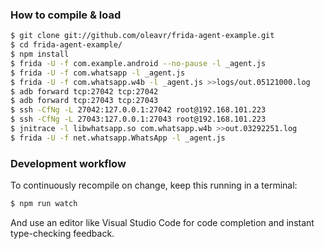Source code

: ### How to compile & load

```sh
$ git clone git://github.com/oleavr/frida-agent-example.git
$ cd frida-agent-example/
$ npm install
$ frida -U -f com.example.android --no-pause -l _agent.js
$ frida -U -f com.whatsapp -l _agent.js
$ frida -U -f com.whatsapp.w4b -l _agent.js >>logs/out.05121000.log
$ adb forward tcp:27042 tcp:27042
$ adb forward tcp:27043 tcp:27043
$ ssh -CfNg -L 27042:127.0.0.1:27042 root@192.168.101.223
$ ssh -CfNg -L 27043:127.0.0.1:27043 root@192.168.101.223
$ jnitrace -l libwhatsapp.so com.whatsapp.w4b >>out.03292251.log
$ frida -U -f net.whatsapp.WhatsApp -l _agent.js
```

### Development workflow

To continuously recompile on change, keep this running in a terminal:

```sh
$ npm run watch
```

And use an editor like Visual Studio Code for code completion and instant
type-checking feedback.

What you should do = Identify and extract each line of the listing that contains "root".

Result of the exercise =
$ ssh -CfNg -L 27042:127.0.0.1:27042 root@192.168.101.223
$ ssh -CfNg -L 27043:127.0.0.1:27043 root@192.168.101.223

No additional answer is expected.